Bromley Little Theatre is a community theatre in Bromley in the London Borough of Bromley, England and is a member of the Little Theatre Guild of Great Britain. Its president is the actor Michael York.

The theatre was established in 1938 on its present site which was converted from an old Victorian bakery. The theatre has over 1,000 members split into full and audience-only groups, all the staff, cast and crew are volunteers.

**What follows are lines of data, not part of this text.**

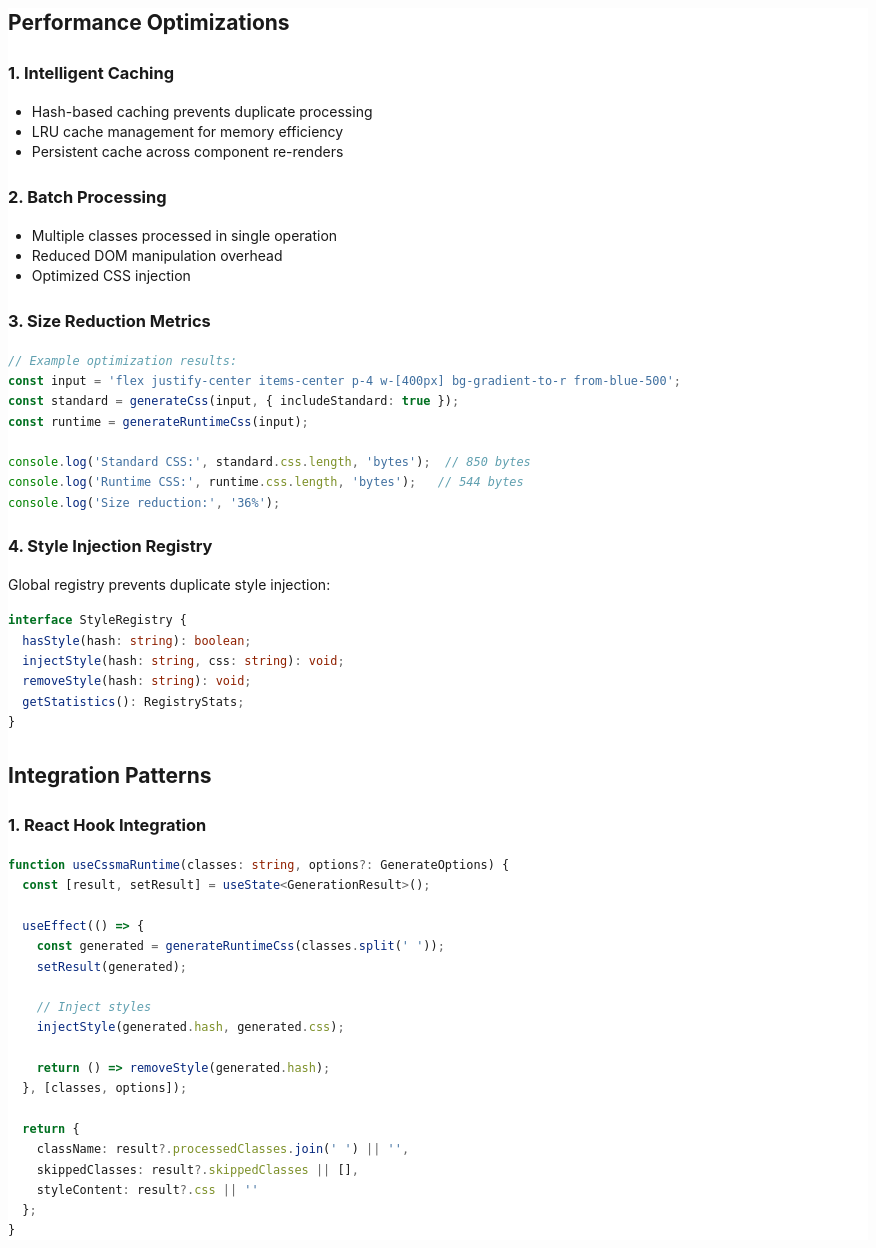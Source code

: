 ## Performance Optimizations

### 1. Intelligent Caching
- Hash-based caching prevents duplicate processing
- LRU cache management for memory efficiency
- Persistent cache across component re-renders

### 2. Batch Processing
- Multiple classes processed in single operation
- Reduced DOM manipulation overhead
- Optimized CSS injection

### 3. Size Reduction Metrics
```typescript
// Example optimization results:
const input = 'flex justify-center items-center p-4 w-[400px] bg-gradient-to-r from-blue-500';
const standard = generateCss(input, { includeStandard: true });
const runtime = generateRuntimeCss(input);

console.log('Standard CSS:', standard.css.length, 'bytes');  // 850 bytes
console.log('Runtime CSS:', runtime.css.length, 'bytes');   // 544 bytes
console.log('Size reduction:', '36%');
```

### 4. Style Injection Registry
Global registry prevents duplicate style injection:
```typescript
interface StyleRegistry {
  hasStyle(hash: string): boolean;
  injectStyle(hash: string, css: string): void;
  removeStyle(hash: string): void;
  getStatistics(): RegistryStats;
}
```

## Integration Patterns

### 1. React Hook Integration
```typescript
function useCssmaRuntime(classes: string, options?: GenerateOptions) {
  const [result, setResult] = useState<GenerationResult>();
  
  useEffect(() => {
    const generated = generateRuntimeCss(classes.split(' '));
    setResult(generated);
    
    // Inject styles
    injectStyle(generated.hash, generated.css);
    
    return () => removeStyle(generated.hash);
  }, [classes, options]);
  
  return {
    className: result?.processedClasses.join(' ') || '',
    skippedClasses: result?.skippedClasses || [],
    styleContent: result?.css || ''
  };
}
```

The theatre's repertory members present approximately 11 shows each year as well as a number of smaller productions which are performed in the open "Bar Area". Performances run for around eight nights, apart from Sunday evenings when the theatre stage is used to showcase local or touring bands, among other events.

==Notable alumni==
- Fenella Fielding – Film actor
- Windsor Davies – Television actor
- Michael York – Film actor
- Derek Jacobi – Theatre, Television, and Film Actor
- Prunella Scales – Television actor
- Jude Law – Film actor
- Scott Clifton Lucy -Theatre, Television Actor and Presenter
- Sarah Hoare – Theatre, Television, and Film Actor
- Barbara Kirby – Theatre, Television, and Film Actor
- Jeremy Brett
- Eileen Atkins
- June Brown

== Live music ==
The theatre additionally hosts live music, this is typically on a Sunday which is a rest-day for whichever theatrical show is on, most notably in recent years as the Bromley Blues Club which in conjunction with genre experts Mississippi MacDonald and the Bourne Music Club have had notable artists from the UK and Worldwide Blues scene.